# Phone Apps....What Ya Got?



## mrteatime (Oct 25, 2006)

i have very few.....angry birds, stupid zombies, ex currency converter.....er thats it  what you got?


----------



## Roy (Feb 23, 2003)

Tapatalk :lol:


----------



## mrteatime (Oct 25, 2006)

Roy said:


> Tapatalk :lol:


 asked for that


----------



## Krispy (Nov 7, 2010)

Retro Cam

ClockSync

TuneIn Radio

Wouldn't be without them...


----------



## gaz64 (May 5, 2009)

mrteatime said:


> i have very few.....angry birds, stupid zombies, ex currency converter.....er thats it  what you got?


when i got an iphone for the first time some one said to me "how do you know if someone has an iphone?" "how?" i asked, "Dont worry they`ll tell you came the reply" how true.

I`m now on my third iphone and someone asked me last week what apps have you got?" i spent five minutes describing a fantastic app that allowed me to speak to people who were possibly at a great distance from me.... a phone app how cool is that


----------



## tixntox (Jul 17, 2009)

I press the buttons and it lets me speak to somebody who I'm not with. Amazing! That's all I want my phone to do thankyou! :lookaround:

Mike


----------



## Stan (Aug 7, 2003)

I can't get 'em to work on me Nokia 3410. :cray:


----------



## BondandBigM (Apr 4, 2007)

Sound Hound is the one I like, especially as I have a shocking memory when I listen to the radio at work. And an internet radio app is good as well. A couple of camera apps as well but the rest is just a waste.


----------



## gaz64 (May 5, 2009)

Stan said:


> I can't get 'em to work on me Nokia 3410. :cray:


3210 was the best phone i ever had


----------



## Stan (Aug 7, 2003)

gaz64 said:


> Stan said:
> 
> 
> > I can't get 'em to work on me Nokia 3410. :cray:
> ...


I retired my StarTac 85 and took up the 3410, when the replacement Cameron Sino HiCap battery was new, I got 7 days of standby time. 

After three years it's down to five days. 

Good 'phone, remarkable battery (or cell).


----------



## jizzle (Jul 11, 2010)

Angry Birds,

eBay,

Facebook,

Monopoly,

Scrabble,

Photoshop Express,

Hipstermatic, (Retro Camera app)

Tune-in Radio,

thetrainline.com,

Fatfingers (lets you find mis-spelt eBay items!!)


----------



## jaslfc5 (Jan 2, 2007)

I'm always trying new stuff my son is doing a degree in application development so is always recommending stuff.

I'm currently tryingout swift key key board and a neon operating system on go launcher makes android look very nice.


----------



## feenix (May 27, 2008)

I'm on Android and have too many to list all of them but the ones I use most are;

Google Maps (sat-nav)

Astro file manager (to control apps and files)

Ambling audio book player (audio-books)

Moon Reader (ebooks)

Atakephone (good Android dialler)

I.C.E. (in-case of emergency contact plugin for home screen)

PlayerPro (mp3 music player)

Sim Checker Pro (security software)

and Klaxon, to make sure I can drag my ass out of bed in the mornings.


----------



## mach 0.0013137 (Jan 10, 2005)

I have two mobile phones (don`t ask) both cost around Â£10 & are used just as phones.
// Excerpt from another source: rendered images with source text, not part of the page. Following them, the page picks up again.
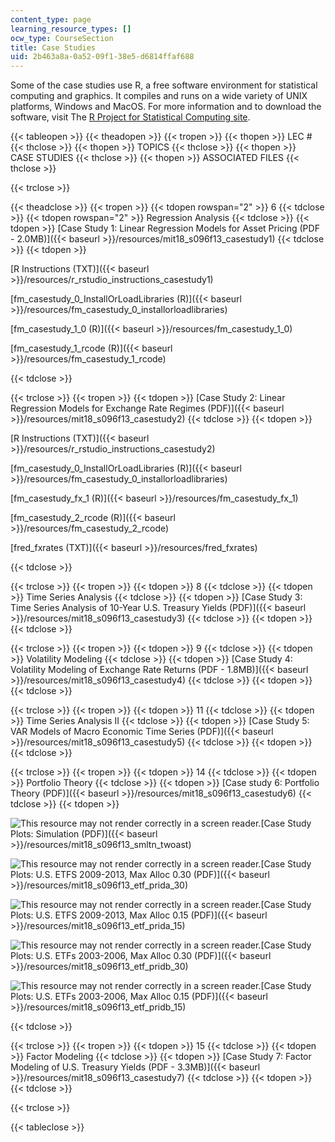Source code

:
 ```yaml
---
content_type: page
learning_resource_types: []
ocw_type: CourseSection
title: Case Studies
uid: 2b463a8a-0a52-09f1-38e5-d6814ffaf688
---
```


Some of the case studies use R, a free software environment for statistical computing and graphics. It compiles and runs on a wide variety of UNIX platforms, Windows and MacOS. For more information and to download the software, visit The [R Project for Statistical Computing site](http://www.r-project.org/).

{{< tableopen >}}
{{< theadopen >}}
{{< tropen >}}
{{< thopen >}}
LEC #
{{< thclose >}}
{{< thopen >}}
TOPICS
{{< thclose >}}
{{< thopen >}}
CASE STUDIES
{{< thclose >}}
{{< thopen >}}
ASSOCIATED FILES
{{< thclose >}}

{{< trclose >}}

{{< theadclose >}}
{{< tropen >}}
{{< tdopen rowspan="2" >}}
6
{{< tdclose >}}
{{< tdopen rowspan="2" >}}
Regression Analysis
{{< tdclose >}}
{{< tdopen >}}
[Case Study 1: Linear Regression Models for Asset Pricing (PDF - 2.0MB)]({{< baseurl >}}/resources/mit18_s096f13_casestudy1)
{{< tdclose >}}
{{< tdopen >}}


[R Instructions (TXT)]({{< baseurl >}}/resources/r_rstudio_instructions_casestudy1)

[fm\_casestudy\_0\_InstallOrLoadLibraries (R)]({{< baseurl >}}/resources/fm_casestudy_0_installorloadlibraries)

[fm\_casestudy\_1\_0 (R)]({{< baseurl >}}/resources/fm_casestudy_1_0)

[fm\_casestudy\_1\_rcode (R)]({{< baseurl >}}/resources/fm_casestudy_1_rcode)


{{< tdclose >}}

{{< trclose >}}
{{< tropen >}}
{{< tdopen >}}
[Case Study 2: Linear Regression Models for Exchange Rate Regimes (PDF)]({{< baseurl >}}/resources/mit18_s096f13_casestudy2)
{{< tdclose >}}
{{< tdopen >}}


[R Instructions (TXT)]({{< baseurl >}}/resources/r_rstudio_instructions_casestudy2)

[fm\_casestudy\_0\_InstallOrLoadLibraries (R)]({{< baseurl >}}/resources/fm_casestudy_0_installorloadlibraries)

[fm\_casestudy\_fx\_1 (R)]({{< baseurl >}}/resources/fm_casestudy_fx_1)

[fm\_casestudy\_2\_rcode (R)]({{< baseurl >}}/resources/fm_casestudy_2_rcode)

[fred\_fxrates (TXT)]({{< baseurl >}}/resources/fred_fxrates)


{{< tdclose >}}

{{< trclose >}}
{{< tropen >}}
{{< tdopen >}}
8
{{< tdclose >}}
{{< tdopen >}}
Time Series Analysis
{{< tdclose >}}
{{< tdopen >}}
[Case Study 3: Time Series Analysis of 10-Year U.S. Treasury Yields (PDF)]({{< baseurl >}}/resources/mit18_s096f13_casestudy3)
{{< tdclose >}}
{{< tdopen >}}
 
{{< tdclose >}}

{{< trclose >}}
{{< tropen >}}
{{< tdopen >}}
9
{{< tdclose >}}
{{< tdopen >}}
Volatility Modeling
{{< tdclose >}}
{{< tdopen >}}
[Case Study 4: Volatility Modeling of Exchange Rate Returns (PDF - 1.8MB)]({{< baseurl >}}/resources/mit18_s096f13_casestudy4)
{{< tdclose >}}
{{< tdopen >}}
 
{{< tdclose >}}

{{< trclose >}}
{{< tropen >}}
{{< tdopen >}}
11
{{< tdclose >}}
{{< tdopen >}}
Time Series Analysis II
{{< tdclose >}}
{{< tdopen >}}
[Case Study 5: VAR Models of Macro Economic Time Series (PDF)]({{< baseurl >}}/resources/mit18_s096f13_casestudy5)
{{< tdclose >}}
{{< tdopen >}}
 
{{< tdclose >}}

{{< trclose >}}
{{< tropen >}}
{{< tdopen >}}
14
{{< tdclose >}}
{{< tdopen >}}
Portfolio Theory
{{< tdclose >}}
{{< tdopen >}}
[Case study 6: Portfolio Theory (PDF)]({{< baseurl >}}/resources/mit18_s096f13_casestudy6)
{{< tdclose >}}
{{< tdopen >}}


![This resource may not render correctly in a screen reader.](/images/inacessible.gif)[Case Study Plots: Simulation (PDF)]({{< baseurl >}}/resources/mit18_s096f13_smltn_twoast)

![This resource may not render correctly in a screen reader.](/images/inacessible.gif)[Case Study Plots: U.S. ETFS 2009-2013, Max Alloc 0.30 (PDF)]({{< baseurl >}}/resources/mit18_s096f13_etf_prida_30)

![This resource may not render correctly in a screen reader.](/images/inacessible.gif)[Case Study Plots: U.S. ETFS 2009-2013, Max Alloc 0.15 (PDF)]({{< baseurl >}}/resources/mit18_s096f13_etf_prida_15)

![This resource may not render correctly in a screen reader.](/images/inacessible.gif)[Case Study Plots: U.S. ETFs 2003-2006, Max Alloc 0.30 (PDF)]({{< baseurl >}}/resources/mit18_s096f13_etf_pridb_30)

![This resource may not render correctly in a screen reader.](/images/inacessible.gif)[Case Study Plots: U.S. ETFs 2003-2006, Max Alloc 0.15 (PDF)]({{< baseurl >}}/resources/mit18_s096f13_etf_pridb_15)


{{< tdclose >}}

{{< trclose >}}
{{< tropen >}}
{{< tdopen >}}
15
{{< tdclose >}}
{{< tdopen >}}
Factor Modeling
{{< tdclose >}}
{{< tdopen >}}
[Case Study 7: Factor Modeling of U.S. Treasury Yields (PDF - 3.3MB)]({{< baseurl >}}/resources/mit18_s096f13_casestudy7)
{{< tdclose >}}
{{< tdopen >}}
 
{{< tdclose >}}

{{< trclose >}}

{{< tableclose >}}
Ok I do sometimes check the date on them but I`m glad to say that afaik they are APP free,


----------



## gaz64 (May 5, 2009)

mach 0.0013137 said:


> I have two mobile phones (don`t ask) both cost around Â£10 & are used just as phones, ok I do sometimes check the date on them


drug dealing?


----------



## mach 0.0013137 (Jan 10, 2005)

gaz64 said:


> mach 0.0013137 said:
> 
> 
> > I have two mobile phones (don`t ask) both cost around Â£10 & are used just as phones, ok I do sometimes check the date on them
> ...


No, it was originally bought for Caroline in case she had trouble with a certain scumbag while out walking the dog. Thankfully she never had to use it but she still takes it in case anything else happens.


----------



## Silver Hawk (Dec 2, 2003)

feenix said:


> I'm on Android


Is there anything else? 

Google Mail

Google Maps

Internet Movie Database

PayPal

eBay

YouTube

BBC News

Ultra Keyboard (best there is!)

all on the Samsung Galaxy S2... more convenient than an iPad IMHO.


----------



## shadowninja (Apr 14, 2009)

Sorry, no apps on my Windows phone. I have software:

MetaTrader 4 for PDAs.

Aurora synth software.

MS Office's suite (Word, Excel, PowerPoint).

Adobe Reader.

A couple of a Java MIDlets:

Betfair.

IG Index Mobile Dealer.


----------



## jaslfc5 (Jan 2, 2007)

This the thing with android very spoilt google apps are some of the best out there.

Zynga poker is good.

Geogoggle is an interesting map hiking application.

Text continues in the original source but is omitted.